Task instructions:
Throughout the records below, find each line holding "useState" and copy it.

[Dataset items]
----------------
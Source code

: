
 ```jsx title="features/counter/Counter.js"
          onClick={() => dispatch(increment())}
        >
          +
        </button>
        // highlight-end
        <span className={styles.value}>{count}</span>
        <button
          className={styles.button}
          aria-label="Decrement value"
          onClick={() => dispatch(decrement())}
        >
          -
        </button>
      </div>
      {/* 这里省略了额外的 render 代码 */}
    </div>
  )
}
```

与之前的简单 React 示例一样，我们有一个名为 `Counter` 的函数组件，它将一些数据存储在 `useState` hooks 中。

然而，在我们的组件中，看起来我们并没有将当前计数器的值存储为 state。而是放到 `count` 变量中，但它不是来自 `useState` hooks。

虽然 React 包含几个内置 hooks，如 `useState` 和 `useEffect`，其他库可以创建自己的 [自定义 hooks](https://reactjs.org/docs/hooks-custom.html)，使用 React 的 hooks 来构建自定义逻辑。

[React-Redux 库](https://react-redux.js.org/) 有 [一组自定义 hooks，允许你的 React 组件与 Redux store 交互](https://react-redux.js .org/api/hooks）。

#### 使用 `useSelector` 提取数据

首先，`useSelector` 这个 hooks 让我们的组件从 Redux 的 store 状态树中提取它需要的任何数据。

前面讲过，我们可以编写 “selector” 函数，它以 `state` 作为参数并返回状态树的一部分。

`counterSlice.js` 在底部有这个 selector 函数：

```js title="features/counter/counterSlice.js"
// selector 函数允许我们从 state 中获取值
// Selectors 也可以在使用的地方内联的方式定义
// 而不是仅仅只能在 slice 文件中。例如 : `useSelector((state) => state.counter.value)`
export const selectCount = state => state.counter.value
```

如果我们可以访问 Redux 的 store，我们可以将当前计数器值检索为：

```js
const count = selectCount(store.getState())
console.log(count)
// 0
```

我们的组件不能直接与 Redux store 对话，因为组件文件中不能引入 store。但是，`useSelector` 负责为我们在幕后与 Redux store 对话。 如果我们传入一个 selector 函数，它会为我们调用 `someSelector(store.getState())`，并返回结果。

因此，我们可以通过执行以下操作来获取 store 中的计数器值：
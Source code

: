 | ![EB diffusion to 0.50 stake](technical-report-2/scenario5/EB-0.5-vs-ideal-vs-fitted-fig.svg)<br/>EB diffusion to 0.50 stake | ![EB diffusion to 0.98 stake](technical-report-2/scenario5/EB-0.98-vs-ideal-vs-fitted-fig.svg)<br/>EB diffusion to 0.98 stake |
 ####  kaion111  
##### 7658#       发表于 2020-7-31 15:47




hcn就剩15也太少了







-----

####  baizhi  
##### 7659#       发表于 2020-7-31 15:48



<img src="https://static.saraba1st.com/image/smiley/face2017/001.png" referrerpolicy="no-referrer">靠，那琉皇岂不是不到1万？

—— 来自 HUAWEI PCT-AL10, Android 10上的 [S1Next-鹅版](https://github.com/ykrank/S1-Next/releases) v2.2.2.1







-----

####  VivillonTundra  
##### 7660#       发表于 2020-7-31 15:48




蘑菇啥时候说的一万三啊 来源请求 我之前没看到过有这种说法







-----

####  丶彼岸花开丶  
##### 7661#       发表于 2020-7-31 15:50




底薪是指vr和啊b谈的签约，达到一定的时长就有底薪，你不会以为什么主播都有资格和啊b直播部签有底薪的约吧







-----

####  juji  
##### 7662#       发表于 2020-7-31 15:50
----------------
Solution:
与之前的简单 React 示例一样，我们有一个名为 `Counter` 的函数组件，它将一些数据存储在 `useState` hooks 中。
然而，在我们的组件中，看起来我们并没有将当前计数器的值存储为 state。而是放到 `count` 变量中，但它不是来自 `useState` hooks。
虽然 React 包含几个内置 hooks，如 `useState` 和 `useEffect`，其他库可以创建自己的 [自定义 hooks](https://reactjs.org/docs/hooks-custom.html)，使用 React 的 hooks 来构建自定义逻辑。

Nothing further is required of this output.